The records below hold a stretch from the line with "Utilize esse tipo" through the line with "Design System (segundo a"; return exactly those lines, ends included, and nothing more.

═══ AVAILABLE DATA

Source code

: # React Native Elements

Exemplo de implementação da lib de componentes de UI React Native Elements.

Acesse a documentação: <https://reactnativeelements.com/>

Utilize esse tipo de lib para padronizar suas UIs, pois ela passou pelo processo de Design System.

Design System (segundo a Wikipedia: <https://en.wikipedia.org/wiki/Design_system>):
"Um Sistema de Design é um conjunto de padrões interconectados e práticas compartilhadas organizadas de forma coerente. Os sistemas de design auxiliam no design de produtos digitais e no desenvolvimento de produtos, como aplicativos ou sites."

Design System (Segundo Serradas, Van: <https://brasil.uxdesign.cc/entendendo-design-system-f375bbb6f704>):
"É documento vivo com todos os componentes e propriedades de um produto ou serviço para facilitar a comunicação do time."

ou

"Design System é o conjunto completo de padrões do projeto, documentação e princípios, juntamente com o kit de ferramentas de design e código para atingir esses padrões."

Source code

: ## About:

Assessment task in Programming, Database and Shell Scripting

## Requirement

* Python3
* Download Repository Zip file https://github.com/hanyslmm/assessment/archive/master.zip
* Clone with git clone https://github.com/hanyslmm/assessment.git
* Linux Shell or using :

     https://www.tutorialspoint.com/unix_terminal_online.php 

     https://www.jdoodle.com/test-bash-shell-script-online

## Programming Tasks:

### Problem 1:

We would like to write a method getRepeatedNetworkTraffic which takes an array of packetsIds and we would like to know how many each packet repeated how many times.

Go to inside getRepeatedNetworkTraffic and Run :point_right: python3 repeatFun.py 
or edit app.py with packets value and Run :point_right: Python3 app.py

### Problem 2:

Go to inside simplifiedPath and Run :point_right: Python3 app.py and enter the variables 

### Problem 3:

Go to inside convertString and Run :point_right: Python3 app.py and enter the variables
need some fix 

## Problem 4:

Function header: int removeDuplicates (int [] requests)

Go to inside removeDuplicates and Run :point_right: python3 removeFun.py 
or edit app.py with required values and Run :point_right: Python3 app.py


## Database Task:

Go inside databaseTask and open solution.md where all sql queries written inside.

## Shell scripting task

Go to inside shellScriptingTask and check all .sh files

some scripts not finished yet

══════
═══ AVAILABLE DATA

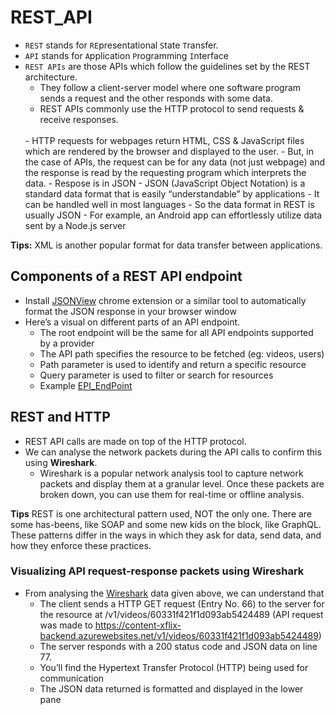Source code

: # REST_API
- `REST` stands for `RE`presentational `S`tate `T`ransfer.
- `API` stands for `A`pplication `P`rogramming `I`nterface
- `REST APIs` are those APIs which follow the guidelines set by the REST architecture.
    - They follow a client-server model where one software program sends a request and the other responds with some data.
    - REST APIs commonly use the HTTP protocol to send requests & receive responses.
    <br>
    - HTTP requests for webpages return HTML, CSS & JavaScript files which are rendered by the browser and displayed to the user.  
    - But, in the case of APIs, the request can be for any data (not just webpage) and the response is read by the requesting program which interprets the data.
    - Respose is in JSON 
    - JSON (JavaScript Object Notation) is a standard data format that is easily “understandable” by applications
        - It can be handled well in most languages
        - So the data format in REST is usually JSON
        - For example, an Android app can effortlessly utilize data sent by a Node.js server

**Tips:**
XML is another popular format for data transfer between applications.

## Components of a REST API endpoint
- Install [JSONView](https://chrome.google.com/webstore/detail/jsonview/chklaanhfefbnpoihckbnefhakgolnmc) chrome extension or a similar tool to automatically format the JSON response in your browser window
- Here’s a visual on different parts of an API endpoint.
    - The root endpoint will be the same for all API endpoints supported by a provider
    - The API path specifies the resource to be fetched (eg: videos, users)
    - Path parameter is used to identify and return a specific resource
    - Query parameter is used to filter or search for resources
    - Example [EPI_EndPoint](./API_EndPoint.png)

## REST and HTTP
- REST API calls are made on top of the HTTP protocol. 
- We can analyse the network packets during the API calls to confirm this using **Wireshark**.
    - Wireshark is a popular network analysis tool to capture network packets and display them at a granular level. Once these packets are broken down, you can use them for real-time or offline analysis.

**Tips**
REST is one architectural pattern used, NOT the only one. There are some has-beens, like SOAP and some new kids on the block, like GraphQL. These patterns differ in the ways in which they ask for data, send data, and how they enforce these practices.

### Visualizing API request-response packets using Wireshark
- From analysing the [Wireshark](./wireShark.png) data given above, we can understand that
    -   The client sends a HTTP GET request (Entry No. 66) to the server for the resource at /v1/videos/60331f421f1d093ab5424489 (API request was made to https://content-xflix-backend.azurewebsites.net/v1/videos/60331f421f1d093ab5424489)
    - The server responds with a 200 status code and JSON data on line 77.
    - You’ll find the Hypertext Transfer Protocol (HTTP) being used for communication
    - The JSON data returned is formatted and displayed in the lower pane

══════

▶ **RESPONSE TO THIS EXERCISE**
Utilize esse tipo de lib para padronizar suas UIs, pois ela passou pelo processo de Design System.

Design System (segundo a Wikipedia: <https://en.wikipedia.org/wiki/Design_system>):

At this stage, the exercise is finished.